The Random Print of the Week by Stanley Rosenthal is from the Museum’s ColorPrint USA collection. Characters at either side hang by wire harnesses and tethered monkeys similarly dangle in tandem. A dark blue seascape meets the crisp edge of a wood plank floor and a partly cloudy sky. A figure with insect wings sits on a lifeguard tower facing an elevated train; a frieze of dreamy or fantastic passengers stand stoically in train cars, each labeled with a different railroad company’s name; a moon or planet eclipses the sun. The scene feels theatrical, an imagined landscape of facades and choreographed movements.
The elusive meaning of this imagery resides in its autobiographical subject, a situation that the artist recently clarified. The title alludes to the first letters of the train’s imagined stops: Cleveland, Chicago, Louisville, and Kiev, all stops Rosenthal’s family made on their emigration from Ukraine. Rosenthal’s great-grandparents in the train cars on the left and right hold portraits of themselves dressed as Russian nobility; the nude figure in the middle car may be a self-portrait.

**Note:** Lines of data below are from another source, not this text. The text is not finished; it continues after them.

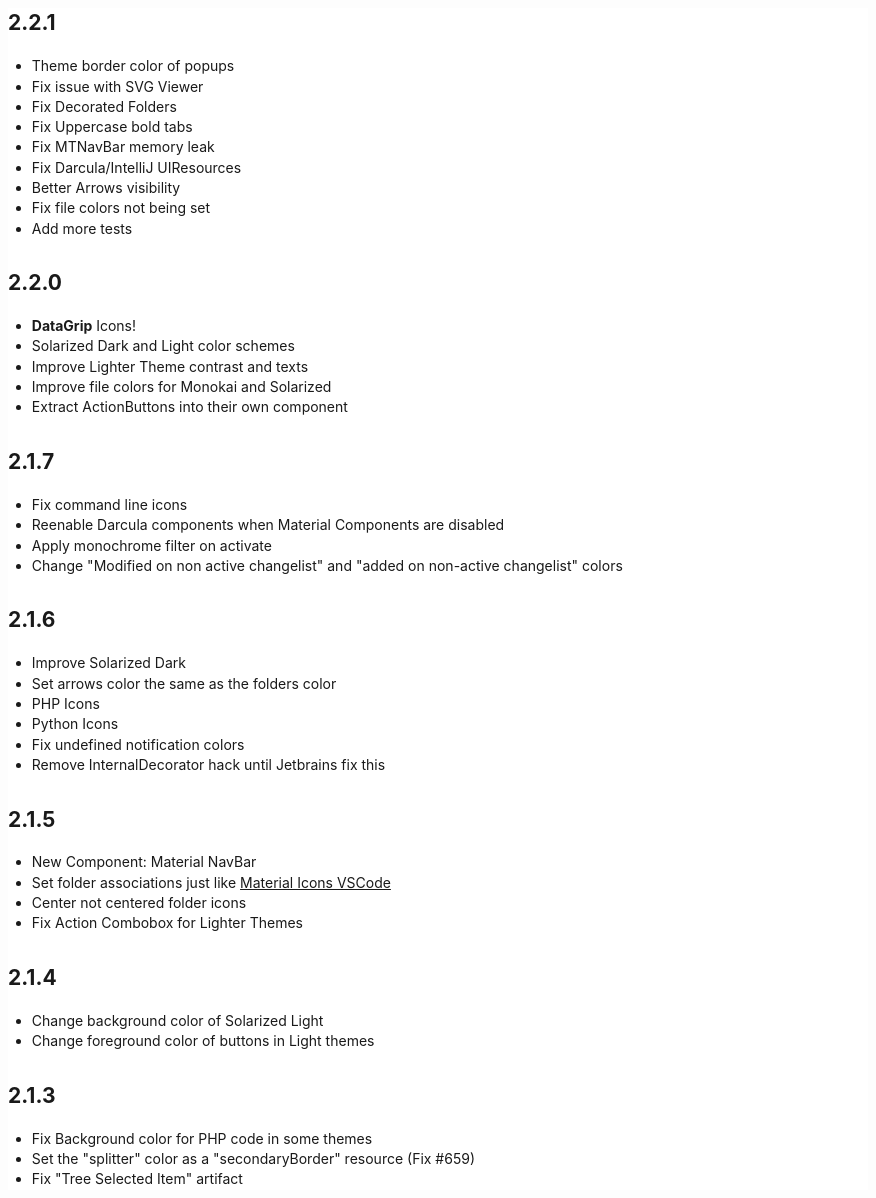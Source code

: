 ## 2.2.1
- Theme border color of popups
- Fix issue with SVG Viewer
- Fix Decorated Folders
- Fix Uppercase bold tabs
- Fix MTNavBar memory leak
- Fix Darcula/IntelliJ UIResources
- Better Arrows visibility
- Fix file colors not being set
- Add more tests

## 2.2.0
- **DataGrip** Icons!
- Solarized Dark and Light color schemes
- Improve Lighter Theme contrast and texts
- Improve file colors for Monokai and Solarized
- Extract ActionButtons into their own component

## 2.1.7
- Fix command line icons
- Reenable Darcula components when Material Components are disabled
- Apply monochrome filter on activate
- Change "Modified on non active changelist" and "added on non-active changelist" colors

## 2.1.6
- Improve Solarized Dark
- Set arrows color the same as the folders color
- PHP Icons
- Python Icons
- Fix undefined notification colors
- Remove InternalDecorator hack until Jetbrains fix this

## 2.1.5
- New Component: Material NavBar
- Set folder associations just like [Material Icons VSCode](https://github.com/PKief/vscode-material-icon-theme)
- Center not centered folder icons
- Fix Action Combobox for Lighter Themes

## 2.1.4
- Change background color of Solarized Light
- Change foreground color of buttons in Light themes

## 2.1.3
- Fix Background color for PHP code in some themes
- Set the "splitter" color as a "secondaryBorder" resource (Fix #659)
- Fix "Tree Selected Item" artifact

The figures swinging in from either side dressed garishly in striped knee socks, helmets, and life vests, are fictional superheroes from Rosenthal’s imagination. And the artist sits in the life guard chair observing his real and imagined history. We leave the meaning of the monkeys, the lunar eclipse, the expanse of ocean, the railroad and more for you to dream upon.
Stanley Rosenthal is a Professor of Printmaking at Wayne State University in Michigan, where he says he recently returned to the imaginary world he started creating 40 years ago.